- Specific Survivorship Issues
Life After Laryngectomy
Abramson Cancer Center of the University of Pennsylvania
Last Modified: September 11, 2013
Laryngectomy is the surgical removal of the larynx. The person who had the procedure is called a "laryngectomee." The larynx is the "voice box" or vocal cords, which vibrate as air passes over them during exhalation, and this sound is made into our speech by the parts of our mouth. If the larynx is removed, no speech sounds can be made. A partial laryngectomy may allow speech, though in many cases it will be different than the speech was before surgery and may be more difficult for people to understand. In addition, the trachea (breathing tube) is redirected with removal of the larynx, resulting in a stoma (hole) in the neck that the laryngectomee breathes through. This is referred to as a "neck breather." These changes bring about some practical and safety concerns of which you should be aware.
- Notify your local 911 and EMS service of your condition so that they will respond even if you do not speak when you call.
- Get a medical alert bracelet identifying you as a "neck breather." This is important because CPR breathing or oxygen given through your mouth is ineffective.
- Carry something that can be used as an alarm in an emergency when you would otherwise yell for help. For example, an alarm for a keychain or bell can call attention to you.
- If you cannot speak or speech is difficult to understand, carry paper and pen to write messages.
- Because the air you breathe is not going through your nose, you will have decreased ability to smell, which can have safety implications. You may not smell smoke from a fire, natural gas or sour food, for example. Make sure you have working smoke detectors and change the batteries every 6 months.

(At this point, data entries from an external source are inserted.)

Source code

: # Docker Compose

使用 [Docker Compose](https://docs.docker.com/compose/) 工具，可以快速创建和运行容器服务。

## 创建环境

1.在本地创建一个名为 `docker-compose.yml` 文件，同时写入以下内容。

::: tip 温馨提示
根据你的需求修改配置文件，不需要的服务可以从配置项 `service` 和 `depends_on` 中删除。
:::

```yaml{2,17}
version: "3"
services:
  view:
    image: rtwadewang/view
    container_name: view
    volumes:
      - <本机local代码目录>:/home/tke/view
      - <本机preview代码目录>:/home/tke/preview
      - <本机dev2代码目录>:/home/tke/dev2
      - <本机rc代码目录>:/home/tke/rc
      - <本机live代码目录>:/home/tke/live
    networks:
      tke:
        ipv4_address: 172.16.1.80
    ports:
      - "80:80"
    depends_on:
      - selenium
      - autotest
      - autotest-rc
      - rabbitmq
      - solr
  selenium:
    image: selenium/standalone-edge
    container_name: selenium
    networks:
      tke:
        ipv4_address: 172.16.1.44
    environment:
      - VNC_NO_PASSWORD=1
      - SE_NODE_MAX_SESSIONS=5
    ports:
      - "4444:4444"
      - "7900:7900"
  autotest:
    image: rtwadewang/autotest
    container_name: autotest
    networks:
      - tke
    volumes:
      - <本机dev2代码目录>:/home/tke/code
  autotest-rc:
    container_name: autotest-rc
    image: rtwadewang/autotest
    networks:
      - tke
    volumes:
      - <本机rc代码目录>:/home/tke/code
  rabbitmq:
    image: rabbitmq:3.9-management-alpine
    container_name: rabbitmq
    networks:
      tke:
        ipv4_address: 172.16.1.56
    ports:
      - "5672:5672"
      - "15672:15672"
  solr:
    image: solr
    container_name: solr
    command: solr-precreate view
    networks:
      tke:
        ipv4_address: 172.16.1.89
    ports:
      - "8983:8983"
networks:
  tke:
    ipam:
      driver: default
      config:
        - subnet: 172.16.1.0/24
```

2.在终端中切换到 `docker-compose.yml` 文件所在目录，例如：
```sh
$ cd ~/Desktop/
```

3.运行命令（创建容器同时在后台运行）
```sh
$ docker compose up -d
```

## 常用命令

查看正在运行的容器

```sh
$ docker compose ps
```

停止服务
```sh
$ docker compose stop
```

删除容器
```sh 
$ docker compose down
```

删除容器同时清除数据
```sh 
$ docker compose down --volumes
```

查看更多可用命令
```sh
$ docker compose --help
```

- Showering: need to avoid getting water in the stoma. Options to keep water out: foam filters, stoma covers, other things use to cover the stoma like a washcloth or baby bib. Many laryngectomees get comfortable with showering over time and require nothing to cover the stoma.

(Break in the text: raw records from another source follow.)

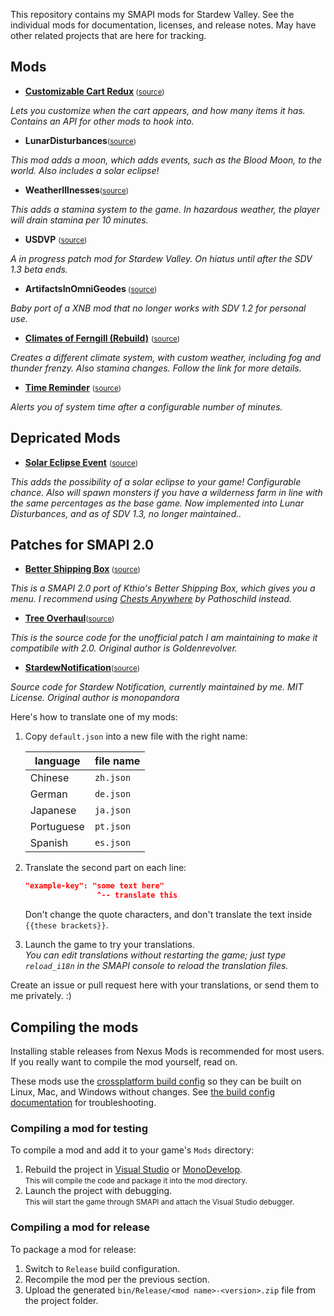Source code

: This repository contains my SMAPI mods for Stardew Valley. See the individual mods for
documentation, licenses, and release notes. May have other related projects that are here for tracking.

## Mods
 
* **[Customizable Cart Redux](https://rd.nexusmods.com/stardewvalley/mods/1402)**<small> ([source](CustomizableCartRedux))</small>

 _Lets you customize when the cart appears, and how many items it has. Contains an API for other mods to hook into._
  
* **LunarDisturbances**<small>([source](LunarDisturbances))</small>

_This mod adds a moon, which adds events, such as the Blood Moon, to the world. Also includes a solar eclipse!_

* **WeatherIllnesses**<small>([source](WeatherIllnesses))</small>

_This adds a stamina system to the game. In hazardous weather, the player will drain stamina per 10 minutes._

* **USDVP** <small>([source](USDVP))</small>

_A in progress patch mod for Stardew Valley. On hiatus until after the SDV 1.3 beta ends._

* **ArtifactsInOmniGeodes**<small> ([source](ArtifactsInOmniGeodes))</small>

_Baby port of a XNB mod that no longer works with SDV 1.2 for personal use._

* **[Climates of Ferngill (Rebuild)](http://www.nexusmods.com/stardewvalley/mods/604)** <small>([source](ClimatesOfFerngill))</small>

_Creates a different climate system, with custom weather, including fog and thunder frenzy. Also stamina changes. Follow the link for more details._

* **[Time Reminder](http://www.nexusmods.com/stardewvalley/mods/1000)** <small>([source](TimeReminder))</small> 

_Alerts you of system time after a configurable number of minutes._
  
## Depricated Mods
* **[Solar Eclipse Event](http://www.nexusmods.com/stardewvalley/mods/897)** <small>([source](SolarEclipseEvent))</small>  

_This adds the possibility of a solar eclipse to your game! Configurable chance. Also will spawn monsters if you have a wilderness farm in line with the same percentages as the base game. Now implemented into Lunar Disturbances, and as of SDV 1.3, no longer maintained.._
  
## Patches for SMAPI 2.0

* **[Better Shipping Box](https://community.playstarbound.com/threads/better-shipping-box.126235/#post-3228667)**<small> ([source](BetterShippingBox))</small>

_This is a SMAPI 2.0 port of Kthio's Better Shipping Box, which gives you a menu. I recommend using [Chests Anywhere](https://www.nexusmods.com/stardewvalley/mods/518) by Pathoschild instead._
  
* **[Tree Overhaul](https://github.com/JohnsonNicholas/SDVMods/releases/download/1.2.0/TreeOverhaul.zip)**<small>([source](TreeOverhaul))</small>

_This is the source code for the unofficial patch I am maintaining to make it compatibile with 2.0. Original author is Goldenrevolver._
  
* **[StardewNotification](https://github.com/JohnsonNicholas/SDVMods/releases/download/stardew-notifcation/StardewNotification.1.7.2-kylindraUpdate.zip)**<small>([source](StardewNotification))</small>

_Source code for Stardew Notification, currently maintained by me. MIT License. Original author is monopandora_

Here's how to translate one of my mods:

1. Copy `default.json` into a new file with the right name:

   language   | file name
   ---------- | ---------
   Chinese    | `zh.json`
   German     | `de.json`
   Japanese   | `ja.json`
   Portuguese | `pt.json`
   Spanish    | `es.json`

2. Translate the second part on each line:
   ```json
   "example-key": "some text here"
                   ^-- translate this
   ```
   Don't change the quote characters, and don't translate the text inside `{{these brackets}}`.
3. Launch the game to try your translations.  
   _You can edit translations without restarting the game; just type `reload_i18n` in the SMAPI console to reload the translation files._

Create an issue or pull request here with your translations, or send them to me privately. :)

## Compiling the mods
Installing stable releases from Nexus Mods is recommended for most users. If you really want to
compile the mod yourself, read on.

These mods use the [crossplatform build config](https://www.nuget.org/packages/Pathoschild.Stardew.ModBuildConfig)
so they can be built on Linux, Mac, and Windows without changes. See [the build config documentation](https://www.nuget.org/packages/Pathoschild.Stardew.ModBuildConfig)
for troubleshooting.

### Compiling a mod for testing
To compile a mod and add it to your game's `Mods` directory:

1. Rebuild the project in [Visual Studio](https://www.visualstudio.com/vs/community/) or [MonoDevelop](http://www.monodevelop.com/).  
   <small>This will compile the code and package it into the mod directory.</small>
2. Launch the project with debugging.  
   <small>This will start the game through SMAPI and attach the Visual Studio debugger.</small>

### Compiling a mod for release
To package a mod for release:

1. Switch to `Release` build configuration.
2. Recompile the mod per the previous section.
3. Upload the generated `bin/Release/<mod name>-<version>.zip` file from the project folder.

- Clean Air: Remember that the air going into the stoma when you breathe goes directly to your lungs. Be cautious about dust, pet hair, aerosol sprays, etc. – anything that can be in the air and inhaled. You may want to use a stoma cover for certain activities where the risk of inhaling something is higher.
- Humidification: Prior to surgery, the air you were breathing was humidified by your nose and mouth. After surgery, you no longer have this built in humidifier and this dry air results in increased mucus production as the lungs try to moisten the air. You will need to learn how to increase the moisture level in the air you breathe and retain this moisture. Tools to do this include using a cool-mist humidifier when sleeping, saline squirts and stoma covers. You can learn much more about humidification from your healthcare team or at the resources listed below.
Speech & Swallowing
Issues with speech and swallowing are common after laryngectomy, but these issues can arise at any point in a survivor's life. If you experience any difficulty swallowing at any time, notify your oncology team. A speech language pathologist (SLP) can help manage swallowing difficulties and help with devices and techniques to assist with your speech. SLPs can be accessed at any time in a survivor's life for new concerns or to explore newer technologies for speech.
As you recover from surgery and get back to life, you are sure to encounter situations that you weren't prepared for. Your healthcare team is there to support you and answer questions. The following resources can provide lots of practical tips from other survivors who have "been there."
Web Whispers: Throat Cancer and Laryngectomee Rehabilitation - Offers advice, tips and education from survivors.
Support for People with Oral Head & Neck Cancer (SPOHNC): Provides support groups, buddy programs, education and awareness.